Sumbawanews.com,- Cuaca di Jakarta pada Rabu, 24 Juni 2026, dimulai dengan langit yang cerah hingga berawan tipis di pagi hari, sebelum memasuki fase hujan ringan menjelang siang hingga sore. Badan Meteorologi, Klimatologi, dan Geofisika (BMKG) memprediksi peralihan kondisi ini sebagai pola tipikal musim transisi, dengan suhu udara berkisar antara 25 hingga 30 derajat Celsius dan kelembapan relatif mencapai 74–92 persen.
Pagi hari, sinar matahari masih mendominasi, menciptakan kondisi ideal bagi aktivitas luar ruangan—mulai dari perjalanan ke kantor hingga kegiatan olahraga. Namun, sejak siang, awan cumulonimbus mulai berkembang, membawa potensi hujan ringan yang tersebar secara sporadis di sejumlah wilayah Ibu Kota. BMKG menekankan bahwa intensitas hujan tidak diperkirakan tinggi, namun cukup untuk mengganggu mobilitas, terutama bagi pengendara sepeda motor dan pejalan kaki.
Menjelang malam, cuaca kembali berubah menjadi berawan, dengan suhu turun perlahan ke kisaran 25–26 derajat Celsius. Di beberapa titik, terutama di kawasan pinggiran, diperkirakan terjadi kabut ringan akibat peningkatan kelembapan pasca-hujan.

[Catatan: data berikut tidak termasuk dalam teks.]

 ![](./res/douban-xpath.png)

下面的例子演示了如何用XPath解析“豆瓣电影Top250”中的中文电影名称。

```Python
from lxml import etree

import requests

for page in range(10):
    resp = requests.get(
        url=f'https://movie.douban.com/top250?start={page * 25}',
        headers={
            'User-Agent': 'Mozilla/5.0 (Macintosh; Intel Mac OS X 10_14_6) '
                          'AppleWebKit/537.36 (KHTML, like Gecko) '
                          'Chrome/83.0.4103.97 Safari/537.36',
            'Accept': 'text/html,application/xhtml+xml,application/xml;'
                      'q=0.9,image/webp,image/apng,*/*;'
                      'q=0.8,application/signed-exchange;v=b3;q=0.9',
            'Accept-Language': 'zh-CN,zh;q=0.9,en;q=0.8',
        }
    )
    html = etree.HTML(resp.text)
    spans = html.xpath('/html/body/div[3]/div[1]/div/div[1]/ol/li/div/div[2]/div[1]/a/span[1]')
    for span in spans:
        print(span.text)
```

BMKG mengimbau masyarakat untuk selalu membawa perlengkapan anti-hujan, seperti payung atau jas hujan, terutama saat beraktivitas di siang hingga sore hari.
Prediksi ini berlaku untuk seluruh wilayah DKI Jakarta, termasuk kota-kota penyangga seperti Bekasi, Tangerang, dan Depok, yang juga mengalami pola serupa. Di luar Jakarta, sejumlah daerah di Jawa Barat dan Banten turut diprediksi mengalami hujan ringan pada waktu yang sama, meski tidak seintens di ibu kota.
BMKG menyarankan warga untuk terus memantau update cuaca melalui aplikasi resmi atau media sosial resmi @infobmkg, mengingat perubahan cuaca di wilayah perkotaan bisa terjadi cepat dan tak terduga. Selain itu, masyarakat diimbau waspada terhadap potensi genangan air di jalan-jalan rendah dan penurunan visibilitas akibat hujan yang disertai angin kencang sesaat.
Dengan cuaca yang fluktuatif, kesiapan kecil—seperti membawa jaket tipis atau menghindari jalur rawan banjir—bisa menjadi kunci kenyamanan dan keselamatan sepanjang hari.